EXERCISE:
Whenever a line in the listing contains "from", copy that line.

INFORMATION SUPPLIED:
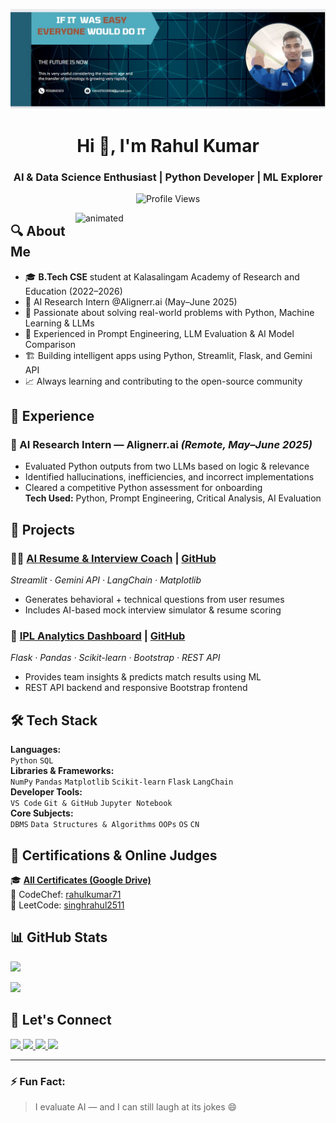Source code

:![Header](https://github.com/Singhrahul2511/Singhrahul2511/blob/main/Screenshot%202023-12-01%20011918.jpg)

<h1 align="center">Hi 👋, I'm Rahul Kumar</h1>
<h3 align="center">AI & Data Science Enthusiast | Python Developer | ML Explorer</h3>

<p align="center">
  <img src="https://komarev.com/ghpvc/?username=singhrahul2511&label=Profile%20Views&color=0e75b6&style=flat" alt="Profile Views" />
</p>

<img align="right" src="https://images.squarespace-cdn.com/content/v1/5769fc401b631bab1addb2ab/1541580611624-TE64QGKRJG8SWAIUS7NS/new-3d-image.gif" width="400" alt="animated" />

## 🔍 About Me

- 🎓 **B.Tech CSE** student at Kalasalingam Academy of Research and Education (2022–2026)
- 🤖 AI Research Intern @Alignerr.ai (May–June 2025)
- 🧠 Passionate about solving real-world problems with Python, Machine Learning & LLMs
- 🚀 Experienced in Prompt Engineering, LLM Evaluation & AI Model Comparison
- 🏗️ Building intelligent apps using Python, Streamlit, Flask, and Gemini API
- 📈 Always learning and contributing to the open-source community

## 💼 Experience

### 🔹 AI Research Intern — Alignerr.ai *(Remote, May–June 2025)*
- Evaluated Python outputs from two LLMs based on logic & relevance
- Identified hallucinations, inefficiencies, and incorrect implementations
- Cleared a competitive Python assessment for onboarding  
**Tech Used:** Python, Prompt Engineering, Critical Analysis, AI Evaluation

## 🚀 Projects

### 🧑‍💼 [AI Resume & Interview Coach](https://rahul12.streamlit.app/) | [GitHub](https://github.com/Singhrahul2511/AI-Resume-Interview-Coach)
*Streamlit · Gemini API · LangChain · Matplotlib*
- Generates behavioral + technical questions from user resumes
- Includes AI-based mock interview simulator & resume scoring

### 🏏 [IPL Analytics Dashboard](https://ipl-dashboard-rahul.onrender.com/) | [GitHub](https://github.com/Singhrahul2511/IPL-Analytics-Dashboard-)
*Flask · Pandas · Scikit-learn · Bootstrap · REST API*
- Provides team insights & predicts match results using ML
- REST API backend and responsive Bootstrap frontend

## 🛠️ Tech Stack

**Languages:**  
`Python` `SQL`  
**Libraries & Frameworks:**  
`NumPy` `Pandas` `Matplotlib` `Scikit-learn` `Flask` `LangChain`  
**Developer Tools:**  
`VS Code` `Git & GitHub` `Jupyter Notebook`  
**Core Subjects:**  
`DBMS` `Data Structures & Algorithms` `OOPs` `OS` `CN`

## 📜 Certifications & Online Judges

🎓 **[All Certificates (Google Drive)](https://drive.google.com/drive/folders/13P6ZGrZ1tKTedNzIoyu5BkOYbS6cnsoB?usp=sharing)**  
🏅 CodeChef: [rahulkumar71](https://www.codechef.com/users/rahulkumar71)  
🏅 LeetCode: [singhrahul2511](https://leetcode.com/u/singhrahul2511/)

## 📊 GitHub Stats

<p>
  <img src="https://github-readme-stats.vercel.app/api?username=singhrahul2511&show_icons=true&theme=github_dark" />
</p>
<p>
  <img src="https://github-readme-stats.vercel.app/api/top-langs/?username=singhrahul2511&layout=compact&theme=github_dark" />
</p>

## 🔗 Let's Connect

<p align="left">
  <a href="https://www.linkedin.com/in/rahul-kumar-8ab740268/" target="_blank">
    <img src="https://img.shields.io/badge/LinkedIn-blue?style=for-the-badge&logo=linkedin" />
  </a>
  <a href="https://github.com/Singhrahul2511" target="_blank">
    <img src="https://img.shields.io/badge/GitHub-100000?style=for-the-badge&logo=github" />
  </a>
  <a href="https://www.youtube.com/@aiwithrahul25" target="_blank">
    <img src="https://img.shields.io/badge/YouTube-red?style=for-the-badge&logo=youtube" />
  </a>
  <a href="https://singhrahul2511.github.io/portfolio/" target="_blank">
    <img src="https://img.shields.io/badge/Portfolio-%23000000.svg?style=for-the-badge&logo=firefox&logoColor=white" />
  </a>
</p>

---

### ⚡ Fun Fact:
> I evaluate AI — and I can still laugh at its jokes 😄

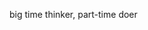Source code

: big time thinker, part-time doer

<!---
abzf227/abzf227 is a ✨ special ✨ repository because its `README.md` (this file) appears on your GitHub profile.
You can click the Preview link to take a look at your changes.
--->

WORKED SOLUTION:
- Evaluated Python outputs from two LLMs based on logic & relevance
- Generates behavioral + technical questions from user resumes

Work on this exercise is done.